File 1 supplementare: Protocollo per l'utilizzo di DDM. Vengono presentati l'input e l'output dei passaggi mostrati nel protocollo. Fare clic qui per scaricare questo file.

File supplementare 2: Dettagli sulla preparazione del campione e file di parametri di esempio per reti di vimentin. Vengono forniti passaggi dettagliati per la preparazione dei campioni e l'acquisizione di immagini sulle reti di vimentine. Inoltre, viene fornito anche un file di parametri di esempio per l'analisi dei dati presentati nella sezione dei risultati rappresentativi sulle reti di vimentin. Fare clic qui per scaricare questo file.

Discussion

Il pacchetto software qui descritto utilizza DDM per analizzare le fluttuazioni di densità osservate nelle immagini acquisite utilizzando un microscopio ottico. Sono stati mostrati per la prima volta i risultati rappresentativi dei dati delle particelle traccianti incorporate nelle reti di vimentine. L'analisi di tali dati può essere utilizzata per caratterizzare la dimensione e la rigidità delle maglie della rete in modo simile a come il tracciamento delle singole particelle è stato utilizzato in molti studi precedenti sulle reti di citoscheletri 6,12,13. Un vantaggio dell'utilizzo di DDM rispetto al tracciamento di singole particelle è che DDM non richiede la localizzazione delle particelle. Pertanto, anche nelle immagini in cui la densità delle particelle è troppo alta o le particelle troppo piccole per localizzarsi e tracciare, DDM può ancora determinare la dinamica. Dove il tracciamento di singole particelle sarebbe vantaggioso è quando si ispeziona la variabilità da particella a particella. Con DDM, si trova la dinamica media dell'insieme mentre, con il tracciamento di singole particelle, si può calcolare sia l'MSD di una singola particella che il MSD medio dell'insieme. Tuttavia, DDM può essere utilizzato per studiare dinamiche eterogenee analizzando più regioni di interesse all'interno di un ampio campo visivo.
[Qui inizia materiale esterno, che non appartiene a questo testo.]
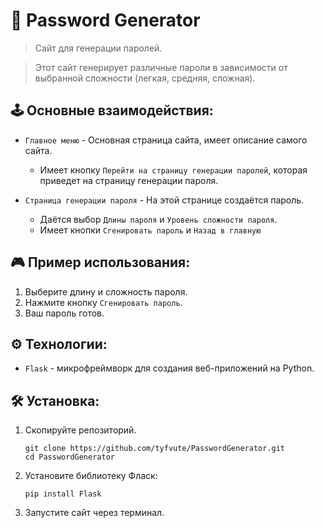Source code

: **🔐 Password Generator**
=
>Сайт для генерации паролей.

>Этот сайт генерирует различные пароли в зависимости от выбранной сложности (легкая, средняя, сложная).

🕹 Основные взаимодействия:
-
- `Главное меню` - Основная страница сайта, имеет описание самого сайта.

  - Имеет кнопку `Перейти на страницу генерации паролей`, которая приведет на страницу генерации пароля.

- `Страница генерации пароля` - На этой странице создаётся пароль.

  - Даётся выбор `Длины пароля` и `Уровень сложности пароля`.
  - Имеет кнопки `Сгенировать пароль` и `Назад в главную`

🎮 Пример использования:
-
1. Выберите длину и сложность пароля.
2. Нажмите кнопку `Сгенировать пароль`.
3. Ваш пароль готов.

⚙ Технологии:
-
- `Flask` - микрофреймворк для создания веб-приложений на Python.

🛠 Установка:
-

1. Скопируйте репозиторий.

       git clone https://github.com/tyfvute/PasswordGenerator.git
       cd PasswordGenerator

3. Установите библиотеку Фласк:

       pip install Flask

4. Запустите сайт через терминал.
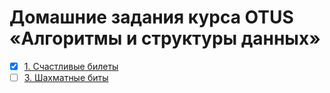 # Домашние задания курса OTUS «Алгоритмы и структуры данных»

- [x] [1. Счастливые билеты](hw01/)
- [ ] [3. Шахматные биты](hw03/)
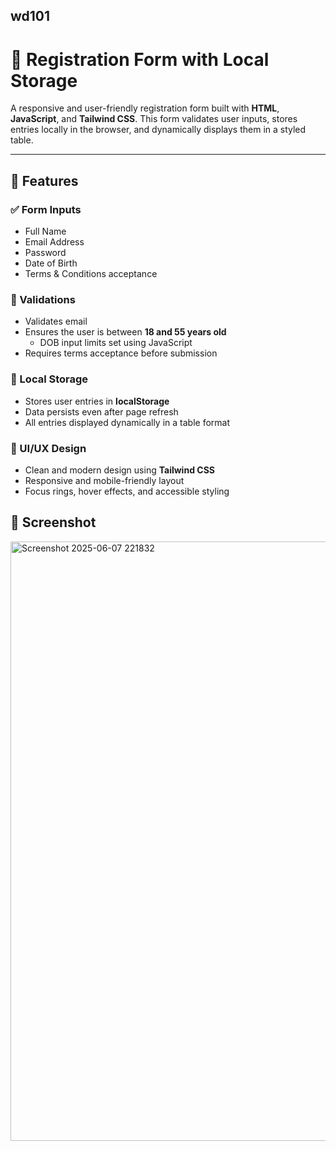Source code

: ## wd101
# 📝 Registration Form with Local Storage

A responsive and user-friendly registration form built with **HTML**, **JavaScript**, and **Tailwind CSS**. This form validates user inputs, stores entries locally in the browser, and dynamically displays them in a styled table.

---

## 🚀 Features

### ✅ Form Inputs
- Full Name
- Email Address
- Password
- Date of Birth
- Terms & Conditions acceptance

### 🧠 Validations
- Validates email 
- Ensures the user is between **18 and 55 years old**
  - DOB input limits set using JavaScript
- Requires terms acceptance before submission

### 💾 Local Storage
- Stores user entries in **localStorage**
- Data persists even after page refresh
- All entries displayed dynamically in a table format

### 🎨 UI/UX Design
- Clean and modern design using **Tailwind CSS**
- Responsive and mobile-friendly layout
- Focus rings, hover effects, and accessible styling

## 📸 Screenshot
<img width="959" alt="Screenshot 2025-06-07 221832" src="https://github.com/user-attachments/assets/3f5cbb9e-3f92-4591-807d-7f36d3db2b7c" />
Successivamente, sono stati mostrati i risultati rappresentativi dei dati dei filamenti marcati fluorescentemente in una rete attiva composta da due tipi di filamenti citoscheletrici marcati in modo diverso11. Con questi dati, il movimento balistico è stato caratterizzato senza bisogno di alcuna caratteristica localizzabile all'interno dell'immagine. Poiché DDM estrae la dinamica media dell'insieme con pochi input dell'utente, rende semplice il confronto di serie di immagini acquisite con condizioni diverse (ad esempio, confrontando campioni con diversi rapporti di actina a microtubuli o campioni con diverse concentrazioni di miosina, come fatto in50). Inoltre, utilizzando l'imaging fluorescente, possiamo studiare le dinamiche di diversi componenti di una rete utilizzando l'etichettatura multicolore. Questo è stato fatto in11,50, dove la dinamica dell'actina e dei microtubuli è stata analizzata separatamente in una rete composita attiva actina-microtubulo utilizzando l'imaging multicolore. Nella sezione dei risultati rappresentativi qui, sono stati mostrati solo i risultati del canale dei microtubuli, ma nel lavoro precedente abbiamo confrontato la dinamica dei filamenti di microtubuli e actina11.

Notiamo che questi risultati rappresentativi mostrano una sottodiffusione passiva o un movimento balistico attivo. È importante sottolineare che DDM può essere utilizzato per analizzare sistemi in cui vi è un crossover nel tipo di dinamica a scale di tempo o lunghezza intermedie. Come esempi, Kurzthaler et al. hanno usato DDM con un sistema di colloidi Janus attivi per esplorare il movimento diretto attivo su scale temporali brevi e la randomizzazione dell'orientamento su scale temporali più lunghe59; Giavazzi et al. hanno usato DDM con una schiuma grossolana e hanno trovato un crossover nella dinamica corrispondente alla scala di lunghezza di una bolla33; e Cho et al. hanno usato DDM con gel colloidali e hanno trovato tre regimi distinguibili a diverse scale di lunghezza che vanno dai cluster frattali all'intera rete32.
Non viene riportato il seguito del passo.